- _Your task_: Please state how many lines of the data contain "width". The number by itself is enough.

- _Given data_:
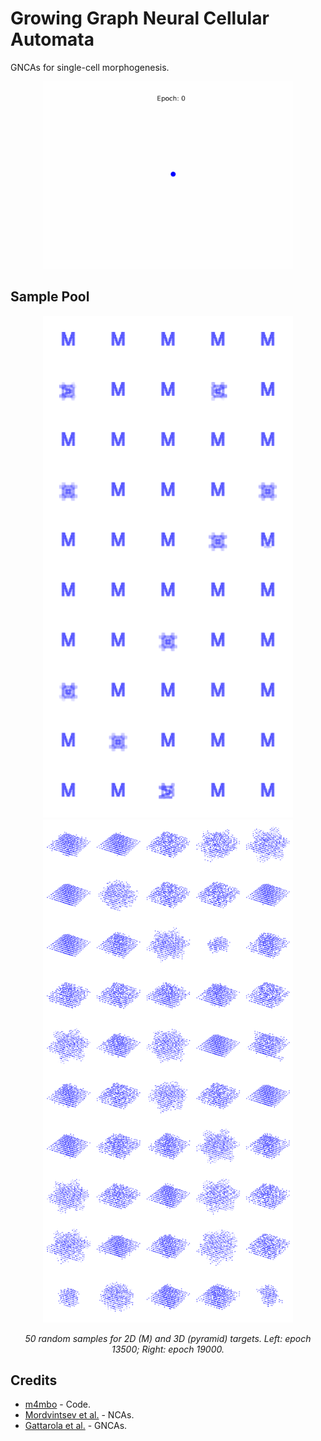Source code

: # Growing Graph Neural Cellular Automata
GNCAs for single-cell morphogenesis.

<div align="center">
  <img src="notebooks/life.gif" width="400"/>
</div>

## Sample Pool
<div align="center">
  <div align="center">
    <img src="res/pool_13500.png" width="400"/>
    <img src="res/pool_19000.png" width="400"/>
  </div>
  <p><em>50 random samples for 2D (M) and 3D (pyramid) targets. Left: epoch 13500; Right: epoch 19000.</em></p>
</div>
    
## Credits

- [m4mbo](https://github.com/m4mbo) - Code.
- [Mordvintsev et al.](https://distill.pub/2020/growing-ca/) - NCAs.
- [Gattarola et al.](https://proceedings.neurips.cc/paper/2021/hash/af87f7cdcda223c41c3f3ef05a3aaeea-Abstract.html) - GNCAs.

* * *

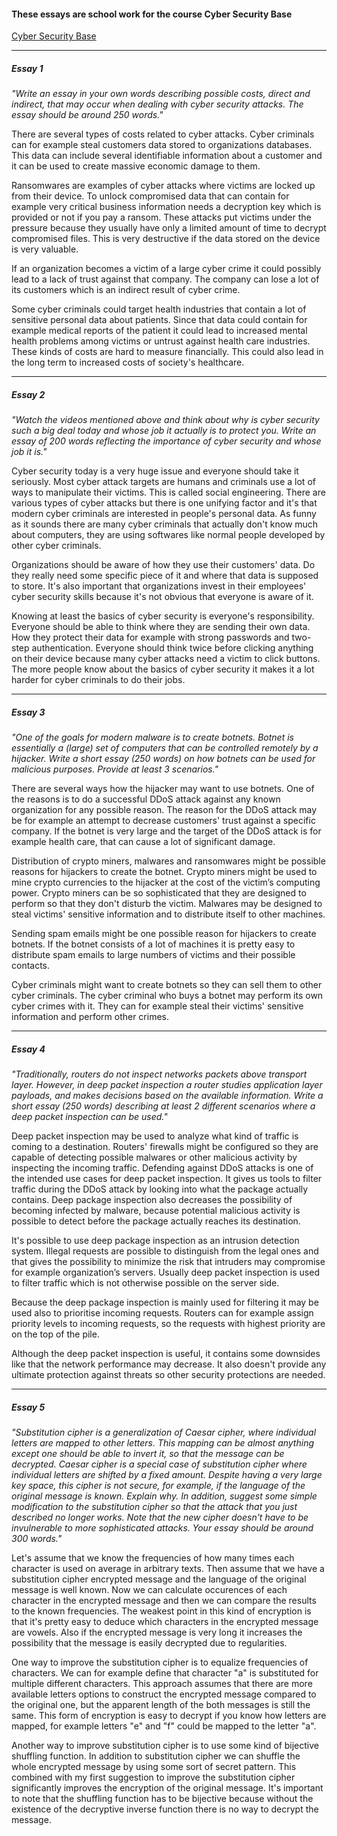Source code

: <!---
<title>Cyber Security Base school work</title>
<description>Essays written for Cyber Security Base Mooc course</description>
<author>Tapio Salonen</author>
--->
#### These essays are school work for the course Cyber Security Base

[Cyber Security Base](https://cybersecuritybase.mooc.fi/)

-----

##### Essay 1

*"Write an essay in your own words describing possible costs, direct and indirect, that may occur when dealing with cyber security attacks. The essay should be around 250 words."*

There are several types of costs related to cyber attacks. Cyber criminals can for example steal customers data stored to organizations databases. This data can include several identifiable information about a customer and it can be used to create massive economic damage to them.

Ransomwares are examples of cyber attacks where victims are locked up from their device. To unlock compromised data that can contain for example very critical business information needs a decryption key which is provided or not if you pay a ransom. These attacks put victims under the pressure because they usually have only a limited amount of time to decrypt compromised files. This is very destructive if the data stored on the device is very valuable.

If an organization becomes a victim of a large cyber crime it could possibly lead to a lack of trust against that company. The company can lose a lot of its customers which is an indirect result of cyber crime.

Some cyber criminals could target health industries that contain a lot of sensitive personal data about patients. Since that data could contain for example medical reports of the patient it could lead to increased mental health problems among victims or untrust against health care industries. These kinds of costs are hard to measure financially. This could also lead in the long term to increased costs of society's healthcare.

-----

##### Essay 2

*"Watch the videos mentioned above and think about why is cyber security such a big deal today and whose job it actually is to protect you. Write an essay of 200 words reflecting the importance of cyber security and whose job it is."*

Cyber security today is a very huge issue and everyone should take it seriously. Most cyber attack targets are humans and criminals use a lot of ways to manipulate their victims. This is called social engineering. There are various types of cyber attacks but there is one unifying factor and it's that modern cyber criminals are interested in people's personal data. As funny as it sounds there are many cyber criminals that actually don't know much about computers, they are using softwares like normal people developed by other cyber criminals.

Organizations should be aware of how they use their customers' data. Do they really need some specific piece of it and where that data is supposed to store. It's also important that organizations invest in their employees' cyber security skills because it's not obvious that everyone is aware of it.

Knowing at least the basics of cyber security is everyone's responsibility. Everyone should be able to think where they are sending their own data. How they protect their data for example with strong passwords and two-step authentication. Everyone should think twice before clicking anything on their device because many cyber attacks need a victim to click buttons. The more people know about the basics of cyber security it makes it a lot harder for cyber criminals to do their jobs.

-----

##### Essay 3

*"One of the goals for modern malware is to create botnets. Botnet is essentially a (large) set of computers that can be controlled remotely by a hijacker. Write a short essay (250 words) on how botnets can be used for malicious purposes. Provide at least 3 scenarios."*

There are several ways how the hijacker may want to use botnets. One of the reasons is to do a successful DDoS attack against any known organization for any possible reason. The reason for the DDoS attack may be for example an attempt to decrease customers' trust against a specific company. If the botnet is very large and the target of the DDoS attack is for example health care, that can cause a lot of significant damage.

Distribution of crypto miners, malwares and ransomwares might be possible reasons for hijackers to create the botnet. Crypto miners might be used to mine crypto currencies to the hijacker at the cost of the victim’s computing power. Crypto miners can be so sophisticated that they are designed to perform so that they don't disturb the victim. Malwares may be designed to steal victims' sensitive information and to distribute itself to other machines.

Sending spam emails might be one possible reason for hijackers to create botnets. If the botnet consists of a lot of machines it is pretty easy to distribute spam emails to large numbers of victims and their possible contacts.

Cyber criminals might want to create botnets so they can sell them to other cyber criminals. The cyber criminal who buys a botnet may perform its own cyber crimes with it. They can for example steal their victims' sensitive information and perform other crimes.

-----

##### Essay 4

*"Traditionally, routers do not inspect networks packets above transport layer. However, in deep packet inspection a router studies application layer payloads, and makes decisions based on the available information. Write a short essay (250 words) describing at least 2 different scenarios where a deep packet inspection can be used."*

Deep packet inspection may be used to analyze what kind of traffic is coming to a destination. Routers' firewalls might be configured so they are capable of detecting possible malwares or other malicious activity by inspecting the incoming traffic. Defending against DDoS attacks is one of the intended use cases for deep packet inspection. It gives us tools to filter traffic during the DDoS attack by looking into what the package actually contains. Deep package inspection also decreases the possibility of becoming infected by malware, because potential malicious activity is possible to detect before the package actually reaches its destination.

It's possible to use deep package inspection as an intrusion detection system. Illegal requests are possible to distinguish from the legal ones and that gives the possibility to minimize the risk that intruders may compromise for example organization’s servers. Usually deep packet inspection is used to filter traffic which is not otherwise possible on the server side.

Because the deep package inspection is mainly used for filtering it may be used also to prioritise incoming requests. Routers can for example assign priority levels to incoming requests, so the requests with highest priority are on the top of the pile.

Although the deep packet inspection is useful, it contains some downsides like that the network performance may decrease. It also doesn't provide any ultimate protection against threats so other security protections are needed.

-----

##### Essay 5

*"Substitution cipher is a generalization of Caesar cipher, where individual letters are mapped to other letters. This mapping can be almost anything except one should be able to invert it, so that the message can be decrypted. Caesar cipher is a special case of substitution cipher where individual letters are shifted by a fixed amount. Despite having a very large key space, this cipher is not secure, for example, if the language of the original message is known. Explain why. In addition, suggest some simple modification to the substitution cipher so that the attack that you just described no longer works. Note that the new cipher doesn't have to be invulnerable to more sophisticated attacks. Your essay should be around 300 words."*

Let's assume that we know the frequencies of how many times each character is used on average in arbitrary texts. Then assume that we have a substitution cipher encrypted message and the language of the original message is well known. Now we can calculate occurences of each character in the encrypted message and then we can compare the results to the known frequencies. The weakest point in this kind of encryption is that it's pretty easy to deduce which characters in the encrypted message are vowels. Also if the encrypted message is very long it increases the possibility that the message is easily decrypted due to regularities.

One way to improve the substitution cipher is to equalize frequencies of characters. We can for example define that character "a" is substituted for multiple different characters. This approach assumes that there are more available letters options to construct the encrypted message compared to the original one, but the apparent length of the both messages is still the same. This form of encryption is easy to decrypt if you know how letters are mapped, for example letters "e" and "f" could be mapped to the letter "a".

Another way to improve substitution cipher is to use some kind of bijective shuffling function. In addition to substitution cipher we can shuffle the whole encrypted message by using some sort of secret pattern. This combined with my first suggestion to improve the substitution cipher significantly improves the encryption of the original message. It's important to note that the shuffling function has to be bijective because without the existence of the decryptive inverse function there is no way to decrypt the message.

- _Solution to this task_: 3